O acto de recordar

Público 20120725 Pedro Lomba

No intervalo de poucos dias morreram três personagens da nossa vida pública: José Hermano Saraiva, Pedro Ramos de Almeida e Helena Cidade Moura. Três personalidades que não podiam ser mais diferentes, nem podiam ter experiências de vida e políticas mais opostas. Pertenciam a uma ou mais gerações que estão a passar. Das três, foi sem dúvida Hermano Saraiva o mais conhecido da massa que vê televisão ou compra livros. Confesso que o conheço melhor a ele do que aos restantes. Mas não interessam agora comparações forçadas e injustas sobre a craveira de uma ou de outra.

Eram figuras do passado, na exacta medida em que fizeram no passado aquilo por que são lembrados: a celebração e popularização da História, a resistência pessoal e dramática, o reformismo educativo e cultural. E o que me parece interessante apontar é o que estes três desaparecimentos nos dizem sobre o passado. Não sobre o passado em si, mas sobre a maneira como nós falamos do passado, sobre o acto de recordar.

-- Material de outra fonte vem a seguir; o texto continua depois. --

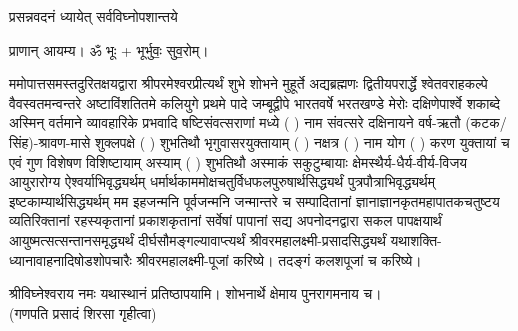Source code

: 
\setlength{\parindent}{0pt}


 

{प्रसन्नवदनं ध्यायेत् सर्वविघ्नोपशान्तये}
 
प्राणान्  आयम्य।  ॐ भूः + भूर्भुवः॒ सुव॒रोम्।


ममोपात्तसमस्तदुरितक्षयद्वारा श्रीपरमेश्वरप्रीत्यर्थं शुभे शोभने मुहूर्ते अद्यब्रह्मणः
द्वितीयपरार्द्धे श्वेतवराहकल्पे वैवस्वतमन्वन्तरे अष्टाविंशतितमे कलियुगे प्रथमे पादे
जम्बूद्वीपे भारतवर्षे भरतखण्डे मेरोः दक्षिणेपार्श्वे शकाब्दे अस्मिन् वर्तमाने व्यावहारिके
 प्रभवादि षष्टिसंवत्सराणां मध्ये (  ) नाम संवत्सरे दक्षिनायने 
वर्ष-ऋतौ (कटक/सिंह)-श्रावण-मासे शुक्लपक्षे ( ) शुभतिथौ भृगुवासरयुक्तायाम्
(  ) नक्षत्र (  ) नाम  योग  ( ) करण युक्तायां च एवं गुण विशेषण विशिष्टायाम्
अस्याम् ( ) शुभतिथौ 
अस्माकं सकुटुम्बायाः क्षेमस्थैर्य-धैर्य-वीर्य-विजय आयुरारोग्य ऐश्वर्याभिवृद्ध्यर्थम्
 धर्मार्थकाममोक्ष\-चतुर्विधफलपुरुषार्थसिद्ध्यर्थं पुत्रपौत्राभि\-वृद्ध्यर्थम् इष्टकाम्यार्थसिद्ध्यर्थम्
मम इहजन्मनि पूर्वजन्मनि जन्मान्तरे च सम्पादितानां ज्ञानाज्ञानकृतमहा\-पातकचतुष्टय
व्यतिरिक्तानां रहस्यकृतानां प्रकाशकृतानां सर्वेषां पापानां सद्य अपनोदनद्वारा सकल 
पापक्षयार्थं आयुष्मत्सत्सन्तानसमृद्ध्यर्थं दीर्घसौमङ्गल्यावाप्त्यर्थं
श्रीवरमहालक्ष्मी-प्रसादसिद्ध्यर्थं 
यथाशक्ति-ध्यानावाहनादिषोडशोपचारैः 
श्रीवरमहालक्ष्मी-पूजां करिष्ये। तदङ्गं कलशपूजां च करिष्ये। 


श्रीविघ्नेश्वराय नमः यथास्थानं प्रतिष्ठापयामि। शोभनार्थे क्षेमाय पुनरागमनाय च।\\
(गणपति प्रसादं शिरसा गृहीत्वा)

Um ex-ministro do Estado Novo, um ex-militante comunista e uma ex-deputada da extrema-esquerda e reformadora em democracia convocam memórias distintas do passado. Aqueles que relembram Hermano Saraiva podem não ser, como decerto não são, os mesmos que recordam Ramos de Almeida ou Cidade Moura. Podem pertencer, como decerto pertencem, a tribos diferentes e inconciliáveis. Podem lembrar uns desejando apagar outros. O país de Hermano Saraiva estaria nos antípodas do país de Ramos de Almeida ou Cidade Moura. E nem seria o país, mas somente aquela parcela do país, exígua, capaz de reconstruir os itinerários de cada um deles, capaz de reconhecer o mundo em que cada um deles agiu.

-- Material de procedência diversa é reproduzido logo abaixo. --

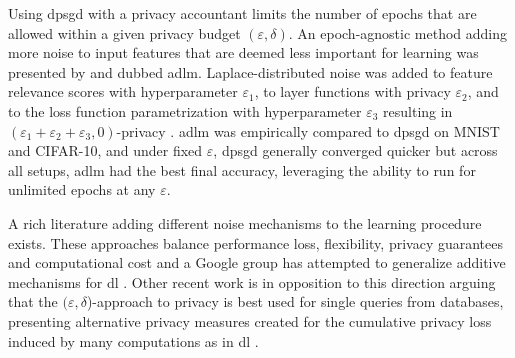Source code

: \documentclass[12pt,fleqn,twocolumn]{article}
\begin{document}
Using \acrshort{dpsgd} with a privacy accountant limits the number of epochs that are allowed within a given privacy budget $(\varepsilon, \delta)$.
An epoch-agnostic method adding more noise to input features that are deemed less important for learning was presented by \textcite{Phan2017AdaptiveLM} and dubbed \acrfull{adlm}.
Laplace-distributed noise was added to feature relevance scores with hyperparameter $\varepsilon_1$, to layer functions with privacy $\varepsilon_2$, and to the loss function parametrization with hyperparameter $\varepsilon_3$ resulting in $(\varepsilon_1+\varepsilon_2+\varepsilon_3, 0)$-privacy \cite[III. D]{Phan2017AdaptiveLM}.
\acrshort{adlm} was empirically compared to \acrshort{dpsgd} on MNIST and CIFAR-10, and under fixed $\varepsilon$, \acrshort{dpsgd} generally converged quicker but across all setups, \acrshort{adlm} had the best final accuracy, leveraging the ability to run for unlimited epochs at any $\varepsilon$.

A rich literature adding different noise mechanisms to the learning procedure exists.
These approaches balance performance loss, flexibility, privacy guarantees and computational cost and a Google group has attempted to generalize additive mechanisms for \acrshort{dl} \cite{McMahan2018AGA}.
Other recent work is in opposition to this direction arguing that the $(\varepsilon, \delta$)-approach to privacy is best used for single queries from databases, presenting alternative privacy measures created for the cumulative privacy loss induced by many computations as in \acrshort{dl} \cite{Yu2019DifferentiallyPM}.
\end{document}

Tudo isto traz quase sempre a infeliz consequência de tornar viciada a nossa experiência rememorativa como nação. Nós quase nunca falamos do passado sem nos procurarmos representar nele. A História consiste numa perpétua tentativa de apropriação, quando aquilo que relembramos coincide com o que somos e com o que a custo queremos preservar. O costume, nessas alturas de regresso, é fazer um juízo selectivo. Falamos só dos nossos, não dos outros. Como se nos servíssemos da História para afirmarmos a nossa superioridade moral, para mostrarmos como estávamos certos e como outros, mais cegos e obtusos, nos impediram de triunfar. Usamos a ideologia para o que não devia ser ideológico.

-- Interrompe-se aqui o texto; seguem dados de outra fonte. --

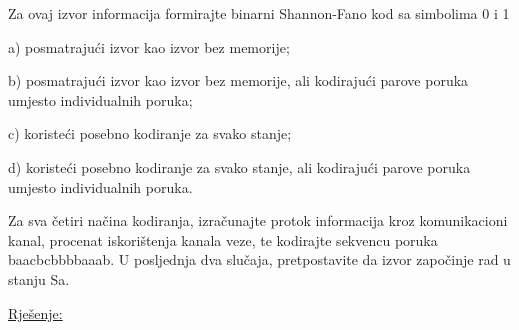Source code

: \documentclass[12pt]{article}
\begin{document}
Za ovaj izvor informacija formirajte binarni Shannon-Fano kod sa simbolima 0 i 1

a) posmatrajući izvor kao izvor bez memorije;

b) posmatrajući izvor kao izvor bez memorije, ali kodirajući parove poruka umjesto individualnih poruka;

c) koristeći posebno kodiranje za svako stanje;

d) koristeći posebno kodiranje za svako stanje, ali kodirajući parove poruka umjesto individualnih poruka.

Za sva četiri načina kodiranja, izračunajte protok informacija kroz komunikacioni kanal, procenat iskorištenja kanala veze, te kodirajte sekvencu poruka baacbcbbbbaaab. U posljednja dva slučaja, pretpostavite da izvor započinje rad u stanju Sa.

\underline{Rješenje:}\\
\end{document}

Na realidade, se prestarmos atenção existe sempre outro país. Outro país que, quando tem de recordar a experiência de homens concretos, tenta não pensar na História como um campo de batalha; não pensa nas culpas da crise estudantil de 69, no que eram os partidos comunistas, nos embustes ideológicos e políticos do século; no fundo, não contabiliza pecados.

Alguns obituários que li nestes últimos dias, impiedosos sobretudo contra José Hermano Saraiva, quase fizeram esquecer de que pode ser essa a diferença entre a memória de um país em guerra civil e a memória de um país em democracia: o apaziguamento.

Nesse outro país, a recordação histórica é um acto de união e apaziguamento. Nesse outro país continuamos a recordar coisas diferentes, de maneiras diferentes. E conseguimos viver bem com isso.